## AIM OF THE EXERCISE
All lines of the listing that contain "which" should be shown in full.

## EXCERPTED RECORDS
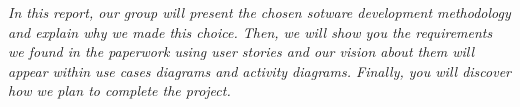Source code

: \textit{In this report, our group will present the chosen sotware development
methodology and explain why we made this choice. Then, we will show you
the requirements we found in the paperwork using user stories and our
vision about them will appear within use cases diagrams and activity
diagrams. Finally, you will discover how we plan to complete the
project.} \newline
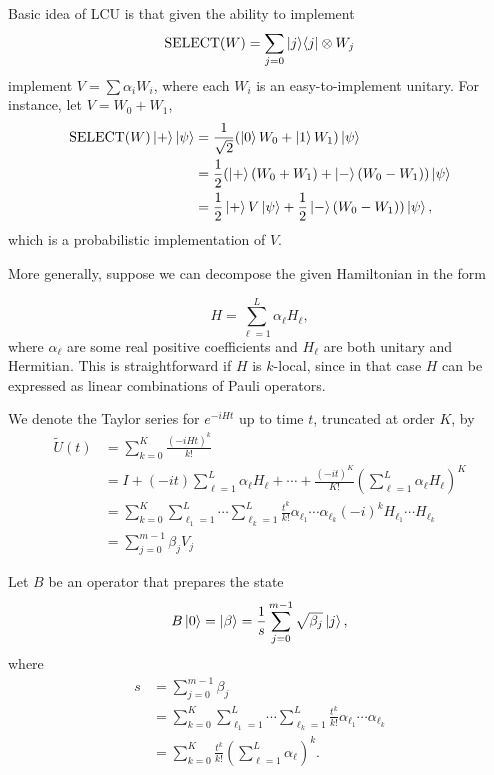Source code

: \documentclass[11pt, oneside]{article}   	%
\begin{document}
Basic idea of LCU is that given the ability to implement 
\begin{equation*} 
\textrm{SELECT}(W) = \sum_{j= 0} \ket{j} \! \bra{j} \otimes W_j
\end{equation*}
implement $V = \sum \alpha_i W_i$, where each $W_i$ is an easy-to-implement unitary.
For instance, let $V = W_0 + W_1$,
\begin{align*} 
\textrm{SELECT}(W) \ket{+} \ket{\psi} 
&= \frac{1}{\sqrt{2}} (\ket{0} W_0 + \ket{1} W_1) \ket{\psi} \\
&= \frac{1}{2} (\ket{+} (W_0 + W_1) + \ket{-} (W_0 - W_1)) \ket{\psi} \\
&= \frac{1}{2} \ket{+} V \ket{\psi} + \frac{1}{2} \ket{-} (W_0 - W_1)) \ket{\psi},
\end{align*}
which is a probabilistic implementation of $V$.

More generally, suppose we can decompose the given Hamiltonian in the form

\begin{equation*} 
H = \sum^L_{\ell = 1} \alpha_{\ell} H_{\ell},
\end{equation*}
where $\alpha_{\ell}$ are some real positive coefficients and $H_{\ell}$ are both unitary and Hermitian.
This is straightforward if $H$ is $k$-local, since in that case $H$ can be expressed as linear combinations of Pauli operators.

We denote the Taylor series for $e^{-i H t}$ up to time $t$, truncated at order $K$, by
\begin{align*} 
\tilde{U}(t) 
&= \sum^K_{k = 0} \frac{(-iHt)^k}{k!} \\
&= I + (-it) \sum^L_{\ell = 1} \alpha_{\ell} H_{\ell} + \cdots + \frac{(-it)^K}{K!} \left( \sum^L_{\ell = 1} \alpha_{\ell} H_{\ell} \right)^K \\
&= \sum^K_{k = 0} \sum^L_{\ell_1 = 1} \cdots \sum^L_{\ell_k = 1} \frac{t^k}{k!} \alpha_{\ell_1} \cdots \alpha_{\ell_k} (-i)^k H_{\ell_1} \cdots H_{\ell_k} \\
&= \sum^{m-1}_{j = 0} \beta_j V_j
\end{align*}

Let $B$ be an operator that prepares the state
\begin{equation*} 
B \ket{0} = \ket{\beta} = \frac{1}{s} \sum^{m-1}_{j = 0} \sqrt{\beta_j} \ket{j},
\end{equation*}
where 
\begin{align*} 
s 
&= \sum^{m-1}_{j = 0} \beta_j \\
&= \sum^K_{k = 0} \sum^L_{\ell_1 = 1} \cdots \sum^L_{\ell_k = 1} \frac{t^k}{k!} \alpha_{\ell_1} \cdots \alpha_{\ell_k} \\
&= \sum^K_{k = 0}  \frac{t^k}{k!} \left( \sum^L_{\ell = 1} \alpha_{\ell} \right)^k.
\end{align*}
\end{document}
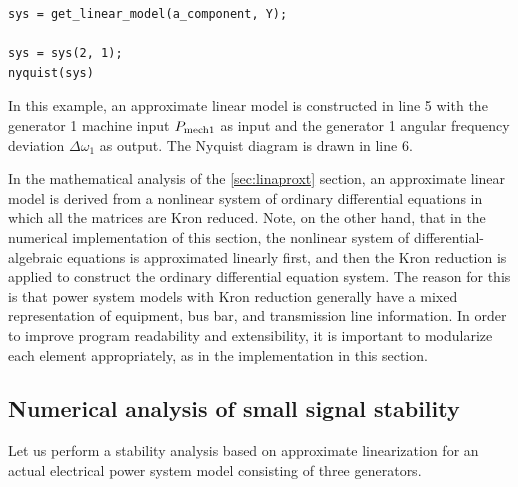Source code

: \documentclass[tombow,dvipdfmx]{corona-a5-1.1}
\begin{document}
\begin{例}
\begin{PROGRAMA}[count,title={load\_impedance.m}]
\begin{verbatim}
sys = get_linear_model(a_component, Y);

sys = sys(2, 1);
nyquist(sys)
\end{verbatim}
\end{PROGRAMA}

In this example, an approximate linear model is constructed in line 5 with the generator 1 machine input $P_{{\rm mech}1}$ as input and the generator 1 angular frequency deviation $\Delta\omega_1$ as output.
The Nyquist diagram is drawn in line 6.
\end{例}

In the mathematical analysis of the \ref{sec:linaproxt} section, an approximate linear model is derived from a nonlinear system of ordinary differential equations in which all the matrices are Kron reduced. 
Note, on the other hand, that in the numerical implementation of this section, the nonlinear system of differential-algebraic equations is approximated linearly first, and then the Kron reduction is applied to construct the ordinary differential equation system.
The reason for this is that power system models with Kron reduction generally have a mixed representation of equipment, bus bar, and transmission line information.
In order to improve program readability and extensibility, it is important to modularize each element appropriately, as in the implementation in this section.

\subsection{Numerical analysis of small signal stability}

Let us perform a stability analysis based on approximate linearization for an actual electrical power system model consisting of three generators.

%
\end{document}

## ANSWER TO THE EXERCISE
which is a probabilistic implementation of $V$.
In the mathematical analysis of the \ref{sec:linaproxt} section, an approximate linear model is derived from a nonlinear system of ordinary differential equations in which all the matrices are Kron reduced. 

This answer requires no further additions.